Over the last few days I've been going through photos, editing, scanning, cropping, adjusting, and posting on flickr in a family photos set I've created.

This morning I found a photo I must have seen several times before but had never really looked at. There are several similar photos of my father during his army years, horsing around with one or another of his sisters, flirting with a local waitress before he 'shipped out' to WWII, striding into his future with a grin on his devilishly handsome face. I hadn't even realized it was my mother in this photo until I looked at it closely this morning. But on the back is written, in my mother's hand: "Aug. 16/46. Lois & Allan. AND THE HAT."

In looking at the photo and reading the date, I suddenly realized this was the first photo ever taken of my parents together, and that it was taken very shortly - probably no more than two weeks - after they had met.

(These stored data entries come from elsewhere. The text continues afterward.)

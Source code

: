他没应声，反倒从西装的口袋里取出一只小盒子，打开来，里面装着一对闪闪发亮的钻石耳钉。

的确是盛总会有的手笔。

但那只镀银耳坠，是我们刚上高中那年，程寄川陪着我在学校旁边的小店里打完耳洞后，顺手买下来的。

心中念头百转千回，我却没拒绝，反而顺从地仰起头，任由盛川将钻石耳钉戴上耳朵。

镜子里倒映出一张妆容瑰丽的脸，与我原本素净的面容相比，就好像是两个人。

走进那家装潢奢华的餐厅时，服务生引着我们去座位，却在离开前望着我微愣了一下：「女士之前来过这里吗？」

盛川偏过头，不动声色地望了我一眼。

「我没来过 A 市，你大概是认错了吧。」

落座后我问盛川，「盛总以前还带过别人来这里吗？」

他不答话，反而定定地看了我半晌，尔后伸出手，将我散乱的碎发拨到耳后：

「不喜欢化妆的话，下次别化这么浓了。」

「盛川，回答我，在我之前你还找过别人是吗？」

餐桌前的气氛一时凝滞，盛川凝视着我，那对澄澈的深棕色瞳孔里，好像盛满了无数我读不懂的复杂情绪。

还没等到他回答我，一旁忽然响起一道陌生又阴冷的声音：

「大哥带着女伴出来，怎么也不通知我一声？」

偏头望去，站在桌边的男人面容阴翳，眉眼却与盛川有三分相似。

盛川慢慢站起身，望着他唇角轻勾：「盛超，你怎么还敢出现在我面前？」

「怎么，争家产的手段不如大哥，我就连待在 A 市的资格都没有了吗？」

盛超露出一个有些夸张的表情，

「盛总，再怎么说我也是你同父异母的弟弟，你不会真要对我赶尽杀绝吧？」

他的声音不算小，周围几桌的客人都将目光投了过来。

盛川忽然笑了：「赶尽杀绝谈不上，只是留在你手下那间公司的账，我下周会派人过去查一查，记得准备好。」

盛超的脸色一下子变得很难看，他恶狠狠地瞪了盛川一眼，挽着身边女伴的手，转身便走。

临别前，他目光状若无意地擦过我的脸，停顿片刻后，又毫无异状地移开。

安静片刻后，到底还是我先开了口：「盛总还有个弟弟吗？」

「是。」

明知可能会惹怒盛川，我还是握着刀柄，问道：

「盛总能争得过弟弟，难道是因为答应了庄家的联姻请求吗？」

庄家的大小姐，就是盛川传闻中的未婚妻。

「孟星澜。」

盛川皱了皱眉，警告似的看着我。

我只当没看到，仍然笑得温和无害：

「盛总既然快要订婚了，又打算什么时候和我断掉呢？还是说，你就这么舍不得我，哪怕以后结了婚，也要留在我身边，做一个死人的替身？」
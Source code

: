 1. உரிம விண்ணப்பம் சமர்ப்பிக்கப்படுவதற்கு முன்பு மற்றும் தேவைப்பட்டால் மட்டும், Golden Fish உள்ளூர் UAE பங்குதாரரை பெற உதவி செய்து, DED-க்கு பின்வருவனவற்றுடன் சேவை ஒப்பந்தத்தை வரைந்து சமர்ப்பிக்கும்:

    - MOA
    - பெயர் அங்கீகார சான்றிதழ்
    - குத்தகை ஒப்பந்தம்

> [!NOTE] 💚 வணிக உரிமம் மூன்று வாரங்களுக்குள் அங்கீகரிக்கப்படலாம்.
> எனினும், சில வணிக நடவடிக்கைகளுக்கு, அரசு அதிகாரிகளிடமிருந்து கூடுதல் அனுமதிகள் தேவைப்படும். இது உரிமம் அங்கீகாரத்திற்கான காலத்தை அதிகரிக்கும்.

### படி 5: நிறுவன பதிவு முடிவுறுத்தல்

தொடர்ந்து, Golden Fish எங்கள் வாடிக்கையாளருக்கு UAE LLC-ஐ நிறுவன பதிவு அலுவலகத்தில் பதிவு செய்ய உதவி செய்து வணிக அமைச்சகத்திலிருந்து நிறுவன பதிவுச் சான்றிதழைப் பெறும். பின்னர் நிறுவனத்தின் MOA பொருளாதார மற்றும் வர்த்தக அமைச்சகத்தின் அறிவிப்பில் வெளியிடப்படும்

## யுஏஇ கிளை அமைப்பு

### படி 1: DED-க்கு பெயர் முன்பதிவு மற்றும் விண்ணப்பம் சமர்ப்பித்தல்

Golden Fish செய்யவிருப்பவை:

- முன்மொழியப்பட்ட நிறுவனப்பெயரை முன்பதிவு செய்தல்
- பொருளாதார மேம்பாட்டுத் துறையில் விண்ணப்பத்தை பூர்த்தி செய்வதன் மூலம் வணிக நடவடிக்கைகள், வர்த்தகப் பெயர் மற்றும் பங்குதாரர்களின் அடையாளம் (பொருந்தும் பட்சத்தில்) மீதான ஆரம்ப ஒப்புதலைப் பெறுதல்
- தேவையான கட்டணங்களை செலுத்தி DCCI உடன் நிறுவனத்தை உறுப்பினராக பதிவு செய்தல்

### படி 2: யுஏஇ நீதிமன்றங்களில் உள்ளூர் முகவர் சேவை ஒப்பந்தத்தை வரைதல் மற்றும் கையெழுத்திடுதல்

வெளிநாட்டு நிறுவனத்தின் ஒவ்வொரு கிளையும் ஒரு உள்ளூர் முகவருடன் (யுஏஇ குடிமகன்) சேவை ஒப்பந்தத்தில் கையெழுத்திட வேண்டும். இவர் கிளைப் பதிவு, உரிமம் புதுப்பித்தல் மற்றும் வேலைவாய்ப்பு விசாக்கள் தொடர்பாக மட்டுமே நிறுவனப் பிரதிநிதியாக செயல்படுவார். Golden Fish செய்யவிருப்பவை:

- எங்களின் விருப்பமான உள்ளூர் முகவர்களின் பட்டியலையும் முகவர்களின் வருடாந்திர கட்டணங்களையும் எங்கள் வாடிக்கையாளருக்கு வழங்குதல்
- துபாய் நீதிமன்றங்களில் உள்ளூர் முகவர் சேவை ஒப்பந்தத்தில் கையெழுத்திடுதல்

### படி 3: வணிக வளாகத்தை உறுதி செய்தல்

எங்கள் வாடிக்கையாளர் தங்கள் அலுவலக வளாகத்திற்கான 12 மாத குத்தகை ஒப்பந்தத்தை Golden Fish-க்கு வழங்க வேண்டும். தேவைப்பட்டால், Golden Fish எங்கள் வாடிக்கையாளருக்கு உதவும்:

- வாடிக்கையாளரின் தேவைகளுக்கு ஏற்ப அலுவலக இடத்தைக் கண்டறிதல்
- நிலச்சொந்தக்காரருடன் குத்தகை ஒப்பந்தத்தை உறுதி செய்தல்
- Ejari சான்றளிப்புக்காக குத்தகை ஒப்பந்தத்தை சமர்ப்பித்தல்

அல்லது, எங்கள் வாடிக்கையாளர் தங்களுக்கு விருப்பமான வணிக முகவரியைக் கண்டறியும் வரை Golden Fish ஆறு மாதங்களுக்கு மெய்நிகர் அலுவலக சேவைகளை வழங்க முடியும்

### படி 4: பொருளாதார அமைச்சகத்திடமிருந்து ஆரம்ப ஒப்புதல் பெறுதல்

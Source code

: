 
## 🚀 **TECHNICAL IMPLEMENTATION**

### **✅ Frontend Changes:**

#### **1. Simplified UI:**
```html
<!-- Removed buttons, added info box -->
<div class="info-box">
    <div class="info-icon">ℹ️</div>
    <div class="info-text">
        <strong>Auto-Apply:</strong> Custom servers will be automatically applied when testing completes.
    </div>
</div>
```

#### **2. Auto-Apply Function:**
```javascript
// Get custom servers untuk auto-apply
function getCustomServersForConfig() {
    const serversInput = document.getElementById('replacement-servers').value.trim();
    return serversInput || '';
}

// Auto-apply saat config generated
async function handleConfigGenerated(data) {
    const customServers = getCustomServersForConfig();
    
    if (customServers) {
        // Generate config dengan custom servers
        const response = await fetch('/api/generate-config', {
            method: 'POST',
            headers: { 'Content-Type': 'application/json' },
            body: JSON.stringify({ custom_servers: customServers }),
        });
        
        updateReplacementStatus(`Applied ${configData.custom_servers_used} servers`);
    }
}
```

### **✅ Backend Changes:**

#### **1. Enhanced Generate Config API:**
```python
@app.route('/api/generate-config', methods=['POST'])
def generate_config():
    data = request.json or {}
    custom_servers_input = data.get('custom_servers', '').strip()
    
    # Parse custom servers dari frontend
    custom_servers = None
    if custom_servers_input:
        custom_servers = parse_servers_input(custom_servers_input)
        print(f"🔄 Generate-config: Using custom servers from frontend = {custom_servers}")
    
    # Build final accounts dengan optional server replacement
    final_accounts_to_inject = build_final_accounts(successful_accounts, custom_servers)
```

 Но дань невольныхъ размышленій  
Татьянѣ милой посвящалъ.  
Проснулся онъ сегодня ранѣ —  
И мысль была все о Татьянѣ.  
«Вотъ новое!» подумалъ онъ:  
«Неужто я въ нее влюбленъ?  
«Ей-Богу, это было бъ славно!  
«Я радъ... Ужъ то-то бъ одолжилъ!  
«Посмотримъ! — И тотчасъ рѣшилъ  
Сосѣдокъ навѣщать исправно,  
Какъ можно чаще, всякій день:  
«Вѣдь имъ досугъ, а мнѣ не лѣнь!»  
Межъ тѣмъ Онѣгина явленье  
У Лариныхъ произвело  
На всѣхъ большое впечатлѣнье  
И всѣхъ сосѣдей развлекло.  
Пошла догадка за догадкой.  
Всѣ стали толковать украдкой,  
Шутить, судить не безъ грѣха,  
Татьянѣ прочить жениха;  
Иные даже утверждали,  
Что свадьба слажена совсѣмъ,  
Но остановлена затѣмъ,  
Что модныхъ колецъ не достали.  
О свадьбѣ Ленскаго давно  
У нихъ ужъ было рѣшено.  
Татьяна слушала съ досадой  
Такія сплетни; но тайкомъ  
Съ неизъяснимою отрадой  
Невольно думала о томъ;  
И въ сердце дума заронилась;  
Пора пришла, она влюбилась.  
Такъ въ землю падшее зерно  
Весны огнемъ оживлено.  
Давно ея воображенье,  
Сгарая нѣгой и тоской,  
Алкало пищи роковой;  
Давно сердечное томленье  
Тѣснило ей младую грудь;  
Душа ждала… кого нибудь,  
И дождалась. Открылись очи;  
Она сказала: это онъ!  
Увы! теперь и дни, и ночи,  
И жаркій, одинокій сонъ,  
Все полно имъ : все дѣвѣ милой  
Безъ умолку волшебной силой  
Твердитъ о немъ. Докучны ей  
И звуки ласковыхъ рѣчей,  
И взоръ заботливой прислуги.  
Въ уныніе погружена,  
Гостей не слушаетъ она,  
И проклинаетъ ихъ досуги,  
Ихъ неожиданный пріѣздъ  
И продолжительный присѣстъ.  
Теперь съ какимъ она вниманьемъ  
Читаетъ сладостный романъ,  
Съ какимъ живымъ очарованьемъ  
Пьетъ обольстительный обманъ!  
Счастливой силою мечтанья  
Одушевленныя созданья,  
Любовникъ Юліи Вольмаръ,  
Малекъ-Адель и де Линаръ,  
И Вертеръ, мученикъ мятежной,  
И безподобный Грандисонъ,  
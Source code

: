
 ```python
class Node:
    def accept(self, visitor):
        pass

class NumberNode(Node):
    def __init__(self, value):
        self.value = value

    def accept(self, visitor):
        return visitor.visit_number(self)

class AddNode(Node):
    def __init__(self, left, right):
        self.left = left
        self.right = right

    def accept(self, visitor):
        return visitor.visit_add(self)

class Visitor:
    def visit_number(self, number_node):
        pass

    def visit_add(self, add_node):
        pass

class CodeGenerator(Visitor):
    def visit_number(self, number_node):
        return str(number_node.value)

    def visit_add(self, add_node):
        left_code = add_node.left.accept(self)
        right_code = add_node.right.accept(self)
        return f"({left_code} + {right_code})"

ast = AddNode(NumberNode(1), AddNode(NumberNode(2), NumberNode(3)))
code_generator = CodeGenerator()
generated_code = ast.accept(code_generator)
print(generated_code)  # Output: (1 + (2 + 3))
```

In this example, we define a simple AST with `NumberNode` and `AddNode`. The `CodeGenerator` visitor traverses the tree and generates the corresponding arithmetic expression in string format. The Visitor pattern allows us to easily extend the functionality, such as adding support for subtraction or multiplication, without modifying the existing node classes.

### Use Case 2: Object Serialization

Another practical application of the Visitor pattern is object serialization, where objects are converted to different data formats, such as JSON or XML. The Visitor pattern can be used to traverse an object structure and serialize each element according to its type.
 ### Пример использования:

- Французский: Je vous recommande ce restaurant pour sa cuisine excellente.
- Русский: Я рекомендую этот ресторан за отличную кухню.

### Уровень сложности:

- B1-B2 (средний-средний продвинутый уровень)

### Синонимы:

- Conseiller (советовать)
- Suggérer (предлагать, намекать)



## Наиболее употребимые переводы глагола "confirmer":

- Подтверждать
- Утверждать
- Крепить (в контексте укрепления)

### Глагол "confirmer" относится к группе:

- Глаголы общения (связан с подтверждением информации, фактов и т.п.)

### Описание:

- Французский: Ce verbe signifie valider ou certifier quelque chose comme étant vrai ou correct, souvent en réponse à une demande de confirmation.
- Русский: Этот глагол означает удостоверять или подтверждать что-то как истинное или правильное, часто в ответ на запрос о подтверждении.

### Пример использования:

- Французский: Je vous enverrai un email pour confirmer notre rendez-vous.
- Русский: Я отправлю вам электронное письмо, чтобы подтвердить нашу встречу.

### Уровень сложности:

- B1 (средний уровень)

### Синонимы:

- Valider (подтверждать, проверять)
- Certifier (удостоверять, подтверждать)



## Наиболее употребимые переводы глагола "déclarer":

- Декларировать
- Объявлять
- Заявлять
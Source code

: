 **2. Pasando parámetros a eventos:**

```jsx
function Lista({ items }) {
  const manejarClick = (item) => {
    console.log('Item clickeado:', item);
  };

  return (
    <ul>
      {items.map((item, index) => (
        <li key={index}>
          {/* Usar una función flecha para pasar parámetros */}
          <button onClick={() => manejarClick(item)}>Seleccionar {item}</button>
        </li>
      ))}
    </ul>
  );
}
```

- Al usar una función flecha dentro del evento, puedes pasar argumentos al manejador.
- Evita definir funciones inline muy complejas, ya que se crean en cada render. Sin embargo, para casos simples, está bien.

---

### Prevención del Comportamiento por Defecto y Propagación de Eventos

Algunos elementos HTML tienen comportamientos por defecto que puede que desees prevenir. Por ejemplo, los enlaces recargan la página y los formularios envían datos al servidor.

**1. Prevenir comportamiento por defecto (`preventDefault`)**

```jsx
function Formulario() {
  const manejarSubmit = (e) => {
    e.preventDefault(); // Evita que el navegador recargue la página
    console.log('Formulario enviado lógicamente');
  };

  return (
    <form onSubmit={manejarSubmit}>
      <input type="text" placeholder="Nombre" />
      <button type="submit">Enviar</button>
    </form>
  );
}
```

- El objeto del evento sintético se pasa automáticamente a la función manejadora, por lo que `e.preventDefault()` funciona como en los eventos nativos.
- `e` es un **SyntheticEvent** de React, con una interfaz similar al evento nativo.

It definitively answers the question that some of my cousins have had the courage to ask, 'What did he see in her?'

My father is not only movie-star handsome in this photo, he is in his prime. Snappily turned out in his newly acquired civvie finery, recently demobbed, he looks proud and determined here. There is no doubt in my mind that he was thinking, as he glanced at the photographer, 'this is the one.' Probably, since it was 1946, it was phrased, 'This is the woman I'm going to marry.'

But it is the look on my mother's face that amazes. The softness, the glow, the yielding tenderness. It's obvious she's captivated.

I wish I had known that woman a little better, the one who, for a brief while anyway, believed that life was full of infinite possibilities and the world was her oyster.